◆ Task statement
Count every line below containing "please"; state the number only.

◆ Saved data entries
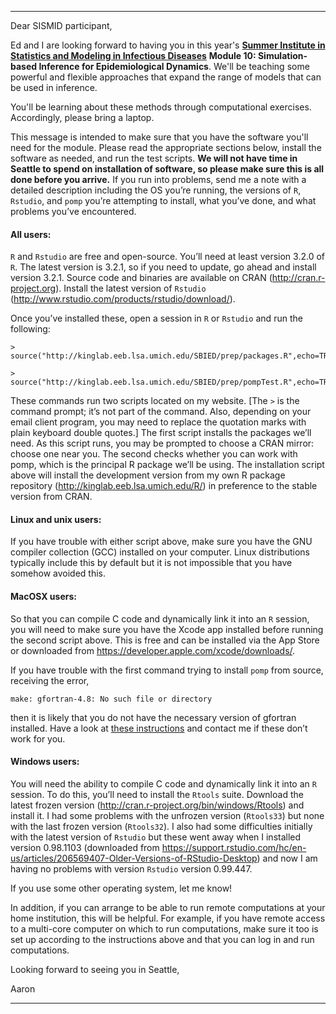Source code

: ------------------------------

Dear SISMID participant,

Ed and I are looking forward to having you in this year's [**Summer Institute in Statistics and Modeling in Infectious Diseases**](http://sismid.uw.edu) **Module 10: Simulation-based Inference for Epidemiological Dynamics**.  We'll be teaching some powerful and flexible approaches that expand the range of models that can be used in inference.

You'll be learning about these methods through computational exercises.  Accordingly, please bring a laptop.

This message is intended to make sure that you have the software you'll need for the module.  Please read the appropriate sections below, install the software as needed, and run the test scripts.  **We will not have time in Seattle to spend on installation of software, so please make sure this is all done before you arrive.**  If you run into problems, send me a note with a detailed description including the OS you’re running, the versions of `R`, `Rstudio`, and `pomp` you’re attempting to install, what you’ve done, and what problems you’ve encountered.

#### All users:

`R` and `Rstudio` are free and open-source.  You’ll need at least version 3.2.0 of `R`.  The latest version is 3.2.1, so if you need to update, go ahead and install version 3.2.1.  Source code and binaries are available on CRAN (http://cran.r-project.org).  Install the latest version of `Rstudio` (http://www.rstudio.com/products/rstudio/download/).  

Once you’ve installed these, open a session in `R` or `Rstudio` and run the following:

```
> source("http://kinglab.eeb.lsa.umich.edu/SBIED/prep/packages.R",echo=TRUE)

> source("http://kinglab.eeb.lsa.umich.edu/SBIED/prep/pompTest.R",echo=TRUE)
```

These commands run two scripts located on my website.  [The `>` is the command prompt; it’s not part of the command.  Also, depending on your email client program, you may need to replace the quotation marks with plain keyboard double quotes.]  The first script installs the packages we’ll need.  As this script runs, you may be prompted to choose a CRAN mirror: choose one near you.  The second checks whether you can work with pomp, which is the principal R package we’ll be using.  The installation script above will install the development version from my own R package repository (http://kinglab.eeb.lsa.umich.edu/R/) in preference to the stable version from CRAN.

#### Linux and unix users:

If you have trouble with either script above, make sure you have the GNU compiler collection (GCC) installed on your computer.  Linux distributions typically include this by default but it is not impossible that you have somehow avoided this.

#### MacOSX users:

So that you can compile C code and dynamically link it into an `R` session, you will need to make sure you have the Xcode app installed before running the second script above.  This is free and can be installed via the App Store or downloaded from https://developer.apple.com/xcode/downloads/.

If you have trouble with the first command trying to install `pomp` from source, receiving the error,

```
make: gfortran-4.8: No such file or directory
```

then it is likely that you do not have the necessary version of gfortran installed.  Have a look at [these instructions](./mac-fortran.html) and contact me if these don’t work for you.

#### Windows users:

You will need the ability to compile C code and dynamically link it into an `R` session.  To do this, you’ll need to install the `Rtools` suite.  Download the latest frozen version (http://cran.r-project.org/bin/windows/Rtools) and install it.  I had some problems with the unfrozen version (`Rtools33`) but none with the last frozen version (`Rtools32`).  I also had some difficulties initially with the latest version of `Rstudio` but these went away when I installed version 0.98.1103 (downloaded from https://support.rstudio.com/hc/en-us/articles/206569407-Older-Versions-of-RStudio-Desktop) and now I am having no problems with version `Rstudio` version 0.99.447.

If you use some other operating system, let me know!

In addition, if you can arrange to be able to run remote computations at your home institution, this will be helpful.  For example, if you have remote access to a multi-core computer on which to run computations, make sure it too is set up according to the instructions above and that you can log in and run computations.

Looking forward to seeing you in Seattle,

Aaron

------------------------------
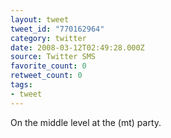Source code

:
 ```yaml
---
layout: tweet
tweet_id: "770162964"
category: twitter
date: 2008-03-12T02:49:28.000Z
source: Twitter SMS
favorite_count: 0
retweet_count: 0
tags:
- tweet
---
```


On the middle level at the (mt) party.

◆ Task answer
2